Common sugar additive triggered C. difficile outbreaks, study suggests
Key Takeaways
Widespread use of trehalose—a sugary food additive found in pasta, ice cream, and sports drinks—has likely spurred epidemic outbreaks of virulent strains of Clostridium difficile, according to results of a recent study published in Nature.
“Our group and others have found that C. difficile lineages RT027 and RT078 have become dominant more recently around the globe,” said first author James Collins, PhD, postdoctoral associate in the Alkek Center for Metagenomics and Microbiome Research, Baylor College of Medicine, Houston, TX.
“These lineages have been present in people for years without causing major outbreaks,” Dr. Collins explained. “In the 1980s, they were not epidemic or hypervirulent, but after the year 2000 they began to predominate and cause major outbreaks.”
“We wanted to know what had helped these lineages become a major health risk,” he said.
To find out, Dr. Collins and colleagues tested an RT027 isolate against a panel of energy sources (carbon source utilization test) to see which source would increase its growth.

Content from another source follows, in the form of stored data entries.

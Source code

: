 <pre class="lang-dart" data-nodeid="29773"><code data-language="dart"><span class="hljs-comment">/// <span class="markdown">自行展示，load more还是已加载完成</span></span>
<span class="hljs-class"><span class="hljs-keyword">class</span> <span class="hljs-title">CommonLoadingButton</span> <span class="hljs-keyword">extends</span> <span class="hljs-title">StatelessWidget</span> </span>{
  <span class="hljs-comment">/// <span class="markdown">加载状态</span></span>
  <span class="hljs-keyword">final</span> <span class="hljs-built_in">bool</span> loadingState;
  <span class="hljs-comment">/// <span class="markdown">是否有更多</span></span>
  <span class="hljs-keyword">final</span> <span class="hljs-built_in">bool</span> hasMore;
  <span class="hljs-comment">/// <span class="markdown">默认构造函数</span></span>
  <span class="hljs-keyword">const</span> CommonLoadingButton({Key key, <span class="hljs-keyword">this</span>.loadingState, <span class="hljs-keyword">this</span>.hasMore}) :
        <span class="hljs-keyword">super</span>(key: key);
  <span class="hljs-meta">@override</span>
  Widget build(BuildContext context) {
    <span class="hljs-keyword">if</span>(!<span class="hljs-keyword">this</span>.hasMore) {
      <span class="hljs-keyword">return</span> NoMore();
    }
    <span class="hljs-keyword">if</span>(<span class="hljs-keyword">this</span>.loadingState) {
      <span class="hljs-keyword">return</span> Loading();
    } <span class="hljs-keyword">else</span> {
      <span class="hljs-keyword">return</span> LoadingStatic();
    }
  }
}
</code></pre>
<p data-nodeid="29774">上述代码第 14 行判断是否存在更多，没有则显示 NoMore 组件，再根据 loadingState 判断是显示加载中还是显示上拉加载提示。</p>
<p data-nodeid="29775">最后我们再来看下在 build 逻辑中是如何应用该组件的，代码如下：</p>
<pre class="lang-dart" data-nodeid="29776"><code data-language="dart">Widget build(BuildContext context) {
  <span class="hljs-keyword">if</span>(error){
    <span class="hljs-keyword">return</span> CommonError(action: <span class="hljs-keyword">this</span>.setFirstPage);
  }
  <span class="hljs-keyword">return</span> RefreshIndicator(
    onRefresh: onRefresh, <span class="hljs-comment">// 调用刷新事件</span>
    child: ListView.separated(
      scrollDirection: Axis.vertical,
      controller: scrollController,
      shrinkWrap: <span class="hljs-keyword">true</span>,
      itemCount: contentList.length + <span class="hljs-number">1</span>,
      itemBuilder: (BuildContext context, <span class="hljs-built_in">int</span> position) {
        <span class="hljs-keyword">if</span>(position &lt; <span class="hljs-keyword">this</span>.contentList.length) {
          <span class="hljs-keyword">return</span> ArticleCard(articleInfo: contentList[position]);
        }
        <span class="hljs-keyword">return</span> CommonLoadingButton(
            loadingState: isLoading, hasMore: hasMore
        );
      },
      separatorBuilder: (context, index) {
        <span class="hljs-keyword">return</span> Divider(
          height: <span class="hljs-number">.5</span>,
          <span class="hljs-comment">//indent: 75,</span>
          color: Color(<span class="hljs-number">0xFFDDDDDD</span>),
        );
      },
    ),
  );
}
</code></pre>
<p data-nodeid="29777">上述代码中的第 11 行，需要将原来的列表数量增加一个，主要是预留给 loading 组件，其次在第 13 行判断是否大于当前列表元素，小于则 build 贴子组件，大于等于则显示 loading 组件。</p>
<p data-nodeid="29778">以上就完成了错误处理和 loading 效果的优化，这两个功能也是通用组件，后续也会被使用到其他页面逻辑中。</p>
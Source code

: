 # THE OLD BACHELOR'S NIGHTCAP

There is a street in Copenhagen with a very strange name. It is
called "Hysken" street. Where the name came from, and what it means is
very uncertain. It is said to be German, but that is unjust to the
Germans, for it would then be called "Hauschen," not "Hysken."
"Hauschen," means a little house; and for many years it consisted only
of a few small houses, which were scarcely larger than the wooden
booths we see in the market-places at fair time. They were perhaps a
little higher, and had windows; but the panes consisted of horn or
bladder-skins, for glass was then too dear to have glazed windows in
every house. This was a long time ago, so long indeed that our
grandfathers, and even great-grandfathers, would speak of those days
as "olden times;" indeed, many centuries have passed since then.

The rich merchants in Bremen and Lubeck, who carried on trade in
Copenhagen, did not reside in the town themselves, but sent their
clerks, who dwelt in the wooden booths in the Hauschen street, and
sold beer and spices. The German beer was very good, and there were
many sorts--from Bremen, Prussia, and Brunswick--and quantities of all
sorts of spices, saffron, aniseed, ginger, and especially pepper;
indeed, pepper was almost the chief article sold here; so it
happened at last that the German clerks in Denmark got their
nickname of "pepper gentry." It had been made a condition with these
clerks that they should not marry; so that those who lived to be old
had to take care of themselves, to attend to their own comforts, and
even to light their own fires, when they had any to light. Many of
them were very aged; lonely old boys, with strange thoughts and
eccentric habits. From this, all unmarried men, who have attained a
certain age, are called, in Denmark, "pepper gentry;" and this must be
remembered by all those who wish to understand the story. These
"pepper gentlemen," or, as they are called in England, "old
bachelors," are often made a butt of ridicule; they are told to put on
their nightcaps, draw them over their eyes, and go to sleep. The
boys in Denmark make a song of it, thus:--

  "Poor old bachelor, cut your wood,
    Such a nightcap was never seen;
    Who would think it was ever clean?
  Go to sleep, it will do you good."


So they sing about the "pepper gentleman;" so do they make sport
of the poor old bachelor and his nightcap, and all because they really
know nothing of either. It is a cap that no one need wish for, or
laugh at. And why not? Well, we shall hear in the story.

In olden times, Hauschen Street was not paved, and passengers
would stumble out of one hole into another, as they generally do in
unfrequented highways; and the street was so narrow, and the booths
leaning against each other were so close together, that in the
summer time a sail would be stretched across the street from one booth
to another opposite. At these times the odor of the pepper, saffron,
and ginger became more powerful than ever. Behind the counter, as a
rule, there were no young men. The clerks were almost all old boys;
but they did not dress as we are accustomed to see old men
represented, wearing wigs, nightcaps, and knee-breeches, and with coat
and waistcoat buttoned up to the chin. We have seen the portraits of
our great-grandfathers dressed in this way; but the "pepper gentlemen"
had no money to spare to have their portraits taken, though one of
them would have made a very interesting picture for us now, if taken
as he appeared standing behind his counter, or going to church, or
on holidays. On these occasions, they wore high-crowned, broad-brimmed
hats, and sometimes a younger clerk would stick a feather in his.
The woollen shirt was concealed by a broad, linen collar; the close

The test showed that trehalose increased the isolate’s growth by fivefold compared with a non-RT027 strain.
Further testing with other C. difficile isolates revealed that only epidemic RT027 and RT078 strains exhibited enhanced growth with trehalose.
“In 2000, trehalose was approved as a food additive in the United States for a number of foods from sushi and vegetables to ice cream, and about 3 years later the reports of outbreaks with these lineages [RT027 and RT078] started to increase,” said corresponding author Robert Britton, PhD, professor of molecular virology and microbiology at Baylor College of Medicine. “Other factors may also contribute, but we think that trehalose is a key trigger.”
Generally recognized as safe?
Trehalose, like sucrose (table sugar), is a disaccharide and a naturally occurring sugar, but is only half as sweet as sucrose. It’s used to retain food stability, prevent foods from drying out, and enhance their texture. Trehalose has been available for years, but it wasn’t until about 2000 that a Japanese manufacturer found a way to affordably mass-produce it. At that time, the Food and Drug Administration granted it “generally recognized as safe” status as a food additive.
“An important contribution of this study is the realization that what we once considered a perfectly safe sugar for human consumption can have unexpected consequences,” Dr. Collins said.
To learn how trehalose could be linked to C. difficile to increase disease severity, the researchers performed different experiments in mice.
“Mice received a strain of the RT027 lineage of C. difficile and a diet with or without low trehalose levels,” Dr. Collins explained. “What the mice ate made a difference to the virulence of the infection; mortality was higher in the group consuming trehalose.”
Further experiments with trehalose showed that disease severity hadn’t increased because the mice had higher numbers of bacteria but because RT027 had produced higher levels of toxins.
How does this happen? The investigators discovered that RT027 developed a genetic mutation that allows the bacterium to sense trehalose and produce an enzyme to metabolize it for food, even at extremely low concentrations. In addition, they found that RT078 acquired a cluster of four genes involved in the metabolism of trehalose, allowing the strain to grow exceptionally well on low levels of the sugar.
“This shows the two C. diff strains have adapted to feed on trehalose in two completely different ways!” wrote Francis S. Collins, MD, PhD, director of the National Institutes of Health, which funded the study.
The findings indicate that the widespread adoption and use of trehalose in the human diet has played a significant role in the emergence of epidemic and hypervirulent C. difficile strains, the researchers concluded.